Auch die nötige Anpassung an die Datenbank Zeltlager brachte keinen Erfolg.

Ich habe die beiden Datenbanken noch einmal hoch geladen, jedoch als 2000er-Version.
Wäre dir sehr dankbar, wenn du noch einmal drüber schauen kannst. (Dein VBA-Code ist noch nicht eingefügt)

Beste Grüße und Vielen Dank
Thorben


----------



## tombe (7. April 2010)

Hi Thorben,

habe mal ein bisschen was an deiner Datenbank verändert.
Wenn jetzt im Formular bzw. in den entsprechenden Suchfeldern etwas eingegeben und anschließend auf den Suchen Button geklickt wird, dann werden im Formular auch die entsprechenden Datensätze angezeigt.

Da die Tabelle KFH_3_94 eine verknüpfte Tabelle ist, habe ich hierfür eine neue Verknüpfung erstellt. Sonst hätte ich das Formular nicht öffnen können. Musst du bei dir dann wieder ändern!!

Schau es dir einfach an ob du damit klar kommst.

Gruß Thomas


----------



## skirocco (7. April 2010)

Hallo Thomas,
danke für die Hilfe.
Ich habe versucht die VBA-Anweisung zu verstehen. Ich würde mich hier jedoch als Anfänger deklarieren, der schon mal ein wenig mit VBA programmiert hat. 

Gibt die Anweisung "Me.RecordSource = sql$" die gefundenen Datensätze in die entsprechenden Textfelder (Vorname, Nachname, Gruppe) zurück?
Bei der Betätigung des Suchbuttons scheint es mir so, als würde in dem Textfeld Nachname ein Listenfeld entstehen, bzw. eine Textbox mit Scrollbalken.
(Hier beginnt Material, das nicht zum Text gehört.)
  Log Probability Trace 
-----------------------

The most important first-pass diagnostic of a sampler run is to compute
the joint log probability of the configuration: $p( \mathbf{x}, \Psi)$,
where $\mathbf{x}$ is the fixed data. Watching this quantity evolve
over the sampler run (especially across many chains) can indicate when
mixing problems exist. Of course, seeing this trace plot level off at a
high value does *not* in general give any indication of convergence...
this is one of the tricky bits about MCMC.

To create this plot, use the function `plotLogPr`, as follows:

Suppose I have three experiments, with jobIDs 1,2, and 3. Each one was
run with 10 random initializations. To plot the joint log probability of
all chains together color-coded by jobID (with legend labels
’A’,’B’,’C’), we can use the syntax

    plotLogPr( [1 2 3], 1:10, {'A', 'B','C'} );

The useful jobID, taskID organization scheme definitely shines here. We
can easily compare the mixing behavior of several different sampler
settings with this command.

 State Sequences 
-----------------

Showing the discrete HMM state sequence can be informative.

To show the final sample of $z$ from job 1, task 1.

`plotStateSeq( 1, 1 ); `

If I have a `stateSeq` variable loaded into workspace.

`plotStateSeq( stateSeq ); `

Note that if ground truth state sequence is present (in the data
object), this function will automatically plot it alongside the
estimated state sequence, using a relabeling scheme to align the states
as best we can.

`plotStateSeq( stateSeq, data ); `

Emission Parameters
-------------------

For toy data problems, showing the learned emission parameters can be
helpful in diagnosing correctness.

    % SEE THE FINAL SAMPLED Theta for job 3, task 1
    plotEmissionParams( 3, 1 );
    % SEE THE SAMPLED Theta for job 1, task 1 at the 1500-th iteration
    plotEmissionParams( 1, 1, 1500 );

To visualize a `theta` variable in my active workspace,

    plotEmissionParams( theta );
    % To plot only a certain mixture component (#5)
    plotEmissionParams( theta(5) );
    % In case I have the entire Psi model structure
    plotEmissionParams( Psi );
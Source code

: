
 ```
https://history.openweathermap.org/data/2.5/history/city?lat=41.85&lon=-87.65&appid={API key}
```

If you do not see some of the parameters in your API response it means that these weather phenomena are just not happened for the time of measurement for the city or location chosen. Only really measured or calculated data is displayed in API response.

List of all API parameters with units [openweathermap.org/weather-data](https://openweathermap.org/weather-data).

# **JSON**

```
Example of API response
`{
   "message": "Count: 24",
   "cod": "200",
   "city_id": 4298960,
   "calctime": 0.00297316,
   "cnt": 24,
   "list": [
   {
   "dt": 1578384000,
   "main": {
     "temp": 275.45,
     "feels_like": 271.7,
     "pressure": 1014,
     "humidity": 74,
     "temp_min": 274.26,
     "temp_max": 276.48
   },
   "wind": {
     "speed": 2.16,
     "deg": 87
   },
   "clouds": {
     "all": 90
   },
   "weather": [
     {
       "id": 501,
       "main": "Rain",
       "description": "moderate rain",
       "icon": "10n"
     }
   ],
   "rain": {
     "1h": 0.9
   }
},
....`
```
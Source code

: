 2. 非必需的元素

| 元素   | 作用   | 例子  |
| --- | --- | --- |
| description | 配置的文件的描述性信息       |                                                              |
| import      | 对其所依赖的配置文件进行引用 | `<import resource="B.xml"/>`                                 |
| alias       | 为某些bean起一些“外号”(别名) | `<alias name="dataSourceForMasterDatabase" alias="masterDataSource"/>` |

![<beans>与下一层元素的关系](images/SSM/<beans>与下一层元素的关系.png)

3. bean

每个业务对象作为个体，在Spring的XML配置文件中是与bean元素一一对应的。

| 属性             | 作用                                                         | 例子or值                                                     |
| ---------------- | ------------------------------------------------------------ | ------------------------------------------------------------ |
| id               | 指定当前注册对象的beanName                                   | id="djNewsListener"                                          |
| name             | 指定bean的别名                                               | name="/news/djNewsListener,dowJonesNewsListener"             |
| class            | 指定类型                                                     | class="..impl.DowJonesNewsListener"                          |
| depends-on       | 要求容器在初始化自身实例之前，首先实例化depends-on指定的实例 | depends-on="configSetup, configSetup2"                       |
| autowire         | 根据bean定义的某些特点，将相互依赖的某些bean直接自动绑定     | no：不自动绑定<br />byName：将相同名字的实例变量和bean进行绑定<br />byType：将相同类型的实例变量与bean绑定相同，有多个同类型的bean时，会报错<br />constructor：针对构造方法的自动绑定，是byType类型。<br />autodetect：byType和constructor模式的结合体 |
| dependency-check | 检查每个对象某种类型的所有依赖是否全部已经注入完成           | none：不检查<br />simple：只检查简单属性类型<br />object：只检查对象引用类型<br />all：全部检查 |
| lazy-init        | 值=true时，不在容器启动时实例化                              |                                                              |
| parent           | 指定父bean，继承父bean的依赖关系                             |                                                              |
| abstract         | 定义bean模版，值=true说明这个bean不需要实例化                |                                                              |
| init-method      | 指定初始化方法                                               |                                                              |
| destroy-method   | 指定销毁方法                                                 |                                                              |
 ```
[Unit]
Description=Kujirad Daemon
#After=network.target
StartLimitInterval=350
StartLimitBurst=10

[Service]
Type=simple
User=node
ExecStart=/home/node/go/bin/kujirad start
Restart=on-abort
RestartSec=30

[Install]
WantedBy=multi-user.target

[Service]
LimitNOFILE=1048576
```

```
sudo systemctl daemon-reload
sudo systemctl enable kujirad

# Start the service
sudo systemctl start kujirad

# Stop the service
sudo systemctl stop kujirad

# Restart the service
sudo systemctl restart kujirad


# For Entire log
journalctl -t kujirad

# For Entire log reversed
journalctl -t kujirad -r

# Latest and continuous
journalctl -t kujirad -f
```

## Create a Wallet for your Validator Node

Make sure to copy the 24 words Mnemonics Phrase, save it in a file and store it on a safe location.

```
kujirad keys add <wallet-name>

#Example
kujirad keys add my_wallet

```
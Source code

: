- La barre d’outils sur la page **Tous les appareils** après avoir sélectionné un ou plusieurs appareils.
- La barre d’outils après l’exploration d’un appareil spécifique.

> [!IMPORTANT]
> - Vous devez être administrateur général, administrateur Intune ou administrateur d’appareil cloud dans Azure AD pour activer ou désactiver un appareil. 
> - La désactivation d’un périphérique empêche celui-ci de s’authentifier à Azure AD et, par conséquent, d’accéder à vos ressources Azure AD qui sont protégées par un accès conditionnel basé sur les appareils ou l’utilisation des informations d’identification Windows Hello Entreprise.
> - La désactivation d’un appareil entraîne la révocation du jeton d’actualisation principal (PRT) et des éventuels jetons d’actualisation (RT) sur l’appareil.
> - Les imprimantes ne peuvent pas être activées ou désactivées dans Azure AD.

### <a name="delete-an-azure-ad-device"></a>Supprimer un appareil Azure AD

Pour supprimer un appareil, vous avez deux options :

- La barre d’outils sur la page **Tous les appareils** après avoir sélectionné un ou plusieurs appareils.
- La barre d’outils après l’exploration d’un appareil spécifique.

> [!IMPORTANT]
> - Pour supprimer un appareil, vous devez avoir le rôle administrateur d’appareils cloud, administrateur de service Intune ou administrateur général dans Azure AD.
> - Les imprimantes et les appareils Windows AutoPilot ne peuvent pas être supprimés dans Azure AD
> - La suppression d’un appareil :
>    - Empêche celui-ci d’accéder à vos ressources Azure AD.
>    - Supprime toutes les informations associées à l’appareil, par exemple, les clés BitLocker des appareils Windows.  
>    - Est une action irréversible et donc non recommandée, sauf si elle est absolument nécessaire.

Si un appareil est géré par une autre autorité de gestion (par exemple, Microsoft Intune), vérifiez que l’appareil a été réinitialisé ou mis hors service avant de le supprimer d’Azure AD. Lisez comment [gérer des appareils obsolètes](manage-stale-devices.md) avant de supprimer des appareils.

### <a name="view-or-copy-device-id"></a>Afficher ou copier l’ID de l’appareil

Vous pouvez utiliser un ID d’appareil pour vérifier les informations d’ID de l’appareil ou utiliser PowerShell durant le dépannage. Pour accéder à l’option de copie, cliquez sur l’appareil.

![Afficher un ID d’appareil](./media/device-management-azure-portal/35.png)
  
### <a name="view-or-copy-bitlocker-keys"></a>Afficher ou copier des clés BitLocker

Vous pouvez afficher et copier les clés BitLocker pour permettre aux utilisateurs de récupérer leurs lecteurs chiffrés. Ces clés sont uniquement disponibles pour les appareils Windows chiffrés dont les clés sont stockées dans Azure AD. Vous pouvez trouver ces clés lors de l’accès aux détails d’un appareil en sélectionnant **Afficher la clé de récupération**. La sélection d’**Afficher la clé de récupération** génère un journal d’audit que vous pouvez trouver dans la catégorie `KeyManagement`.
Mir gefällt dein Vorschlag sehr gut.

Gibt es eine Möglichkeit die gefundenen Datensätze in dem Listenfeld anzuzeigen und dann darüber einer nähere Auswahl zu treffen? 
Die Anzahl der Datensätze stimmt immer im unteren Bereich, z.B. 1 von 2 oder 1 von 4 je nach Suchkriterium.

Danke schon mal.

Beste Grüße

Thorben


----------



## tombe (8. April 2010)

Hi Thorben,

also habe es jetzt so geändert das beim Suchen die Treffer zunächst in das Listenfeld eingetragen werden. Klickt man dann auf einen Eintrag in der Liste, wird dieser Datensatz unten angezeigt.

Den Code von dir habe ich mal noch stehen lassen, jedoch alles auskommentiert. Denke mal du wirst ihn so nicht mehr brauchen!

Gruß Thomas

Ach übrigens:


> Gibt die Anweisung "Me.RecordSource = sql$" die gefundenen Datensätze in die entsprechenden Textfelder (Vorname, Nachname, Gruppe) zurück?


Ja, damit werden die Datensätze zurückgegeben!


----------



## skirocco (9. April 2010)

Hallo Thomas,
Super, das ist genau das, was ich mir von der Suchfunktion vorgestellt habe. Funktioniert.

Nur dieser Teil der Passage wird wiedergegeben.